* Work request
When you reach the line containing "Mentira. O post termina aqui." in the entries below, repeat it and each line after it exactly until the entries end.

* Records for this task
== == ==
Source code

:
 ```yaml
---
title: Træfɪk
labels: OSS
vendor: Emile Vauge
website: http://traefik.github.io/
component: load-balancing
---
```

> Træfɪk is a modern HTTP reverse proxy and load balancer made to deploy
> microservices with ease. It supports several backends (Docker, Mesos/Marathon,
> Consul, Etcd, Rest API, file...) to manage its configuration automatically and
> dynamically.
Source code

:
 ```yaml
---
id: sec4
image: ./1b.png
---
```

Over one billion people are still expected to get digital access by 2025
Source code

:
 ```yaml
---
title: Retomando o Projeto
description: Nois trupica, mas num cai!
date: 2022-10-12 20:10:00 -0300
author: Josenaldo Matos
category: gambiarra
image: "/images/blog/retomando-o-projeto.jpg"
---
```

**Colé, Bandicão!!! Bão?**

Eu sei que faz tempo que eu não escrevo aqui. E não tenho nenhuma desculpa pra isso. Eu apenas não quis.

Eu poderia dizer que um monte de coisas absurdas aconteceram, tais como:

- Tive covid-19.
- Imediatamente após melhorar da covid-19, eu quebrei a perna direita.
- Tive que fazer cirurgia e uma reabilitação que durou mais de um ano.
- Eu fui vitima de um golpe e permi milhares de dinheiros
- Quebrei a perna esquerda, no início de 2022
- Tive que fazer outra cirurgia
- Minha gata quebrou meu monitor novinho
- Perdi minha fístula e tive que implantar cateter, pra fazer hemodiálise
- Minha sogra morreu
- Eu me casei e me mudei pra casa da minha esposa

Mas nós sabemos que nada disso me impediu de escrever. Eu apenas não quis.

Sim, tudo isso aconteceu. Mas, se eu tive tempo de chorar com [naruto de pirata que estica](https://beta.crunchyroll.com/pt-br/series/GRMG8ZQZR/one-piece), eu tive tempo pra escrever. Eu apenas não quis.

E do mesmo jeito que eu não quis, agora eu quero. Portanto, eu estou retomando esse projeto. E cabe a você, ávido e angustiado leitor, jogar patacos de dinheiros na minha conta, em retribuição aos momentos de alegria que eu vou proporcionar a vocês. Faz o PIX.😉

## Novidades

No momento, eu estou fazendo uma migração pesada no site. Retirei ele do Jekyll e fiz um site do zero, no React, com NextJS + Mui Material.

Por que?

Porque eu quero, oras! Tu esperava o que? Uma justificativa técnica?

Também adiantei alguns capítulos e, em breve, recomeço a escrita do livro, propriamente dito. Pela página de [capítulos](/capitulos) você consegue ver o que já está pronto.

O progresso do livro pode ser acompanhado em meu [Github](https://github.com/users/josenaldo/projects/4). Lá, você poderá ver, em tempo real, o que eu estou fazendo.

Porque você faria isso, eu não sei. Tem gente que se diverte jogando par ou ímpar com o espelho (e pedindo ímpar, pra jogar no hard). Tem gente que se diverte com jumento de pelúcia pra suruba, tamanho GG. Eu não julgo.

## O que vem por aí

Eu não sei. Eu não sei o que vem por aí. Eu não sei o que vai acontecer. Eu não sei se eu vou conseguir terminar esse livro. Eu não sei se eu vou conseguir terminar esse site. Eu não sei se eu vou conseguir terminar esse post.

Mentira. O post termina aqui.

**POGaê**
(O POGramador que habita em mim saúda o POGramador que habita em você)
== == ==
* Answer section
Mentira. O post termina aqui.

**POGaê**
(O POGramador que habita em mim saúda o POGramador que habita em você)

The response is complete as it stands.